Government ‘unwilling’ to make necessary high street changes

The Housing, Communities and Local Government Committee has welcomed the government’s response to its thoughts on the future of British high streets, but says it is ‘unwilling to make the radical change required’.

The committee’s report into the future of high streets and town centres claimed that high streets and town centres must adapt, transform and find a new focus in order to survive, and with business rates are stacking the odds against high street retailers, the government must initiate reforms to provide meaningful relief to high street retailers, including giving consideration to proposals for an online sales tax to level the playing field.

However, the government has said such changes are ‘extremely challenging’, claiming that ‘most of the reforms suggested by the committee go beyond the current business rates system’.

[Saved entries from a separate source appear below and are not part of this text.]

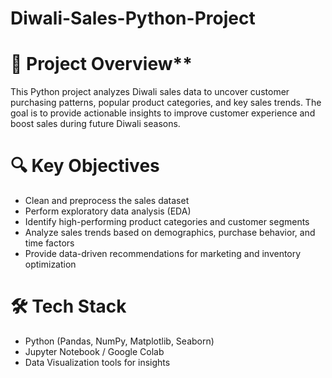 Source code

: # Diwali-Sales-Python-Project
# 📌 Project Overview**  
This Python project analyzes Diwali sales data to uncover customer purchasing patterns, popular product categories, and key sales trends. The goal is to provide actionable insights to improve customer experience and boost sales during future Diwali seasons.  

# 🔍 Key Objectives  
- Clean and preprocess the sales dataset  
- Perform exploratory data analysis (EDA)  
- Identify high-performing product categories and customer segments  
- Analyze sales trends based on demographics, purchase behavior, and time factors  
- Provide data-driven recommendations for marketing and inventory optimization  

# 🛠 Tech Stack  
- Python (Pandas, NumPy, Matplotlib, Seaborn)  
- Jupyter Notebook / Google Colab  
- Data Visualization tools for insights  
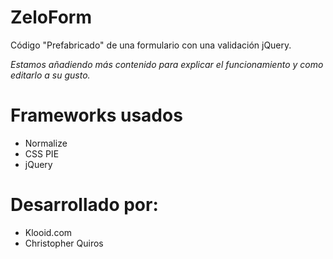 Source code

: ZeloForm
========

Código "Prefabricado" de una formulario con una validación jQuery.

<i>
Estamos añadiendo más contenido para explicar el funcionamiento y como editarlo a su gusto.
</i>

Frameworks usados
=================
- Normalize
- CSS PIE
- jQuery
 

Desarrollado por:
=================
- Klooid.com
- Christopher Quiros
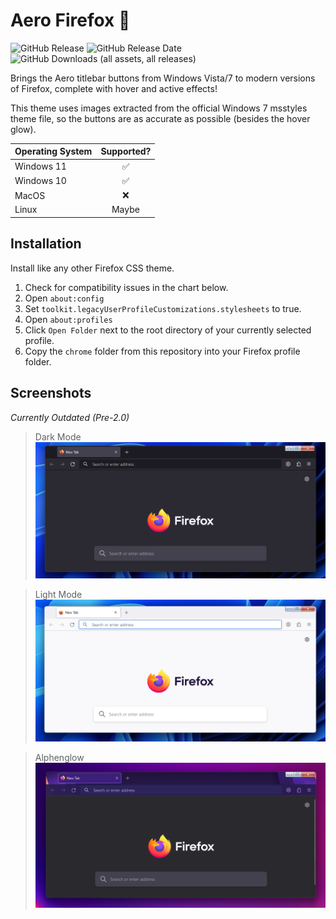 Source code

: # Aero Firefox 🦊

![GitHub Release](https://img.shields.io/github/v/release/SandTechStuff/AeroFirefox)
![GitHub Release Date](https://img.shields.io/github/release-date/SandTechStuff/AeroFirefox)
![GitHub Downloads (all assets, all releases)](https://img.shields.io/github/downloads/SandTechStuff/AeroFirefox/total)

Brings the Aero titlebar buttons from Windows Vista/7 to modern versions of Firefox, complete with hover and active effects!

This theme uses images extracted from the official Windows 7 msstyles theme file, so the buttons are as accurate as possible (besides the hover glow).

|Operating System|Supported?  |
|:---------------|:----------:|
|Windows 11      |✅          |
|Windows 10      |✅          |
|MacOS           |❌          |
|Linux           |Maybe       |

## Installation

Install like any other Firefox CSS theme.
1. Check for compatibility issues in the chart below.
2. Open `about:config`
3. Set `toolkit.legacyUserProfileCustomizations.stylesheets` to true.
4. Open `about:profiles`
5. Click `Open Folder` next to the root directory of your currently selected profile.
6. Copy the `chrome` folder from this repository into your Firefox profile folder.

## Screenshots

_Currently Outdated (Pre-2.0)_

> Dark Mode
![image](/screenshots/screen1.png)

>Light Mode
![image](/screenshots/screen2.png)

>Alphenglow
![image](/screenshots/screen3.png)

Clive Betts, chair of the Housing, Communities and Local Government Committee, said: “It is welcome that the government has broadly recognised the scale of the problem, and that they have taken on some of our suggestions such as reforms of Business Improvement Districts and enhancing the High Street Task Force that could help the high street. However, in too many areas they are unwilling to make the radical change required that reflects the realities of modern commerce, and gives shops on the high street a fighting chance.

“It is also clear that the current taxation system places an unfair burden on high street businesses, particularly compare to those online. We need a system that spreads the tax burden fairly, and suggested a range of options. The government has too readily decided to stick to the status quo, rather than examining the range of radical options to the taxation system that we propose in order to save the high street which it simply dismisses as too challenging. It is equally disappointing that they have declined to pause the proposed permitted development rights. There is little point in empowering local authorities to develop plans that address the specific needs of their areas if they can be so easily circumvented.”